Exercise aim: Among the entries below, find the lines with the word "Technologies" and return them.
*** Opening of Input data ***
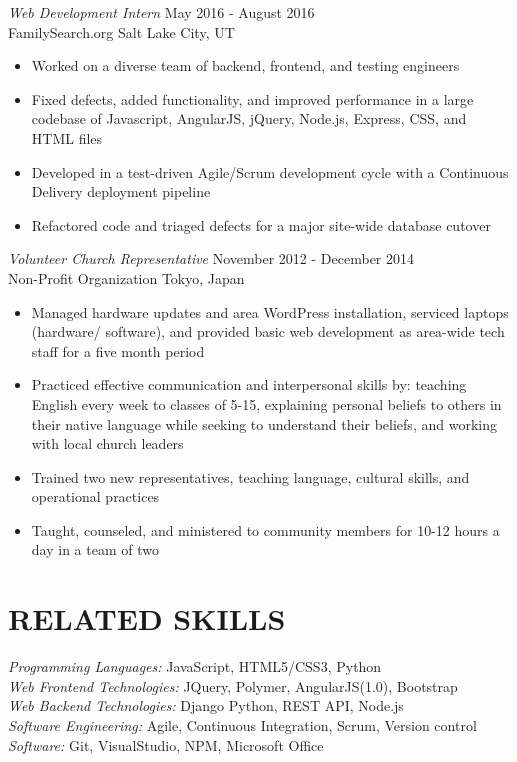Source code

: \documentclass[10pt, resumewidth=7in]{res} %
\begin{document}
\begin{resume}
{\sl Web Development Intern} \hfill May 2016 - August 2016 \\
FamilySearch.org \hfill Salt Lake City, UT
\begin{itemize} \itemsep -2pt %
\item Worked on a diverse team of backend, frontend, and testing engineers
\item Fixed defects, added functionality, and improved performance in a large codebase of Javascript, AngularJS,  jQuery, Node.js, Express, CSS, and HTML files
\item Developed in a test-driven Agile/Scrum development cycle with a Continuous Delivery deployment pipeline
\item Refactored code and triaged defects for a major site-wide database cutover
\end{itemize}

{\sl Volunteer Church Representative} \hfill November 2012 - December 2014 \\
Non-Profit Organization \hfill Tokyo, Japan
\begin{itemize} \itemsep -2pt %
\item Managed hardware updates and area WordPress installation, serviced laptops (hardware/ software), and provided basic web development as area-wide tech staff for a five month period
\item Practiced effective communication and interpersonal skills by: teaching English every week to classes of 5-15, explaining personal beliefs to others in their native language while seeking to understand their beliefs, and working with local church leaders
\item Trained two new representatives, teaching language, cultural skills, and operational practices
\item Taught, counseled, and ministered to community members for 10-12 hours a day in a team of two
\end{itemize}


\section{RELATED SKILLS}
{\sl Programming Languages:} JavaScript, HTML5/CSS3, Python \\
{\sl Web Frontend Technologies:} JQuery, Polymer, AngularJS(1.0), Bootstrap \\
{\sl Web Backend Technologies:} Django Python, REST API, Node.js \\
{\sl Software Engineering:} Agile, Continuous Integration, Scrum, Version control \\
{\sl Software:} Git, VisualStudio, NPM, Microsoft Office


\end{resume}
\end{document}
*** Close of Input data ***
Written reply:
{\sl Web Frontend Technologies:} JQuery, Polymer, AngularJS(1.0), Bootstrap \\
{\sl Web Backend Technologies:} Django Python, REST API, Node.js \\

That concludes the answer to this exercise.